JOHANNESBURG — Gerardo Martino slumped in his chair, shook his head sadly, then stated the obvious.

"Everyone knows it's unfair to have games decided by a penalty shootout," Paraguay's coach said after his team's second-round World Cup match with Japan. "But that's the way it is."

And Martino's team won. So imagine how Japanese coach Takeshi Okada felt. He and his players dedicated years to get to the World Cup, only to be eliminated in soccer's equivalent of a free-throw contest.

No wonder Okada quit moments after the game.

"Every coach would like to see a match decided in 90 minutes," Germany's Joachim Loew said. "Because I don't think there's any way you can prepare for penalty kicks."

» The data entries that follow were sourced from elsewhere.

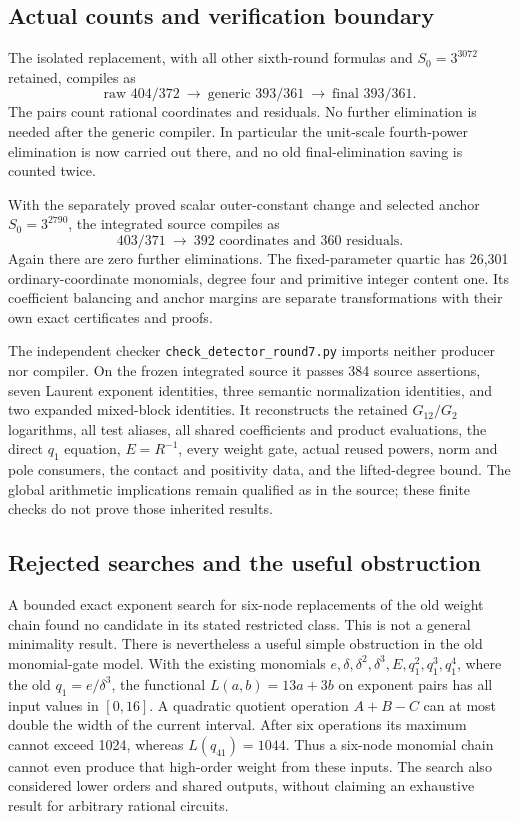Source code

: \subsection{Actual counts and verification boundary}

The isolated replacement, with all other sixth-round formulas and
$S_0=3^{3072}$ retained, compiles as
\[
 \text{raw }404/372\ \longrightarrow\
 \text{generic }393/361\ \longrightarrow\
 \boxed{\text{final }393/361}.
\]
The pairs count rational coordinates and residuals. No further
elimination is needed after the generic compiler. In particular the
unit-scale fourth-power elimination is now carried out there, and no
old final-elimination saving is counted twice.

With the separately proved scalar outer-constant change and selected
anchor $S_0=3^{2790}$, the integrated source compiles as
\[
 403/371\ \longrightarrow\
 \boxed{392\text{ coordinates and }360\text{ residuals}}.
\]
Again there are zero further eliminations. The fixed-parameter quartic
has 26,301 ordinary-coordinate monomials, degree four and primitive
integer content one. Its coefficient balancing and anchor margins are
separate transformations with their own exact certificates and proofs.

The independent checker \texttt{check\_detector\_round7.py} imports
neither producer nor compiler. On the frozen integrated source it passes
384 source assertions, seven Laurent exponent identities, three semantic
normalization identities, and two expanded mixed-block identities.
It reconstructs the retained $G_{12}/G_2$ logarithms, all test aliases,
all shared coefficients and product evaluations, the direct $q_1$
equation, $E=R^{-1}$, every weight gate, actual reused powers, norm and
pole consumers, the contact and positivity data, and the lifted-degree
bound. The global arithmetic implications remain qualified as in the
source; these finite checks do not prove those inherited results.

\subsection{Rejected searches and the useful obstruction}

A bounded exact exponent search for six-node replacements of the old
weight chain found no candidate in its stated restricted class. This is
not a general minimality result. There is nevertheless a useful simple
obstruction in the old monomial-gate model. With the existing monomials
$e,\delta,\delta^2,\delta^3,E,q_1^2,q_1^3,q_1^4$, where the old
$q_1=e/\delta^3$, the functional $L(a,b)=13a+3b$ on exponent pairs
has all input values in $[0,16]$. A quadratic quotient operation
$A+B-C$ can at most double the width of the current interval.
After six operations its maximum cannot exceed 1024, whereas
$L(q_{41})=1044$. Thus a six-node monomial chain cannot even produce
that high-order weight from these inputs. The search also considered
lower orders and shared outputs, without claiming an exhaustive result
for arbitrary rational circuits.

Yet that's exactly how Sunday's World Cup final between Spain and the Netherlands may end. Penalty kicks have determined two of the last four World Cup champions, and they were used to eliminate two of the final 16 teams in this summer's tournament.

But that doesn't make it right. Or even just — as when Ghana's coach, Milovan Rajevac, called his team's quarterfinal loss to Uruguay on penalty kicks "football injustice."

Soccer, after all, is the only sport in which the clock never stops and the players and ball remain in constant motion. Yet if two teams remain tied after 90 minutes of regulation time and 30 minutes of extra time, all that suddenly becomes irrelevant.

The ball is placed, immobile, 12 yards from the goal, and everyone but the striker and keeper stand around and watch.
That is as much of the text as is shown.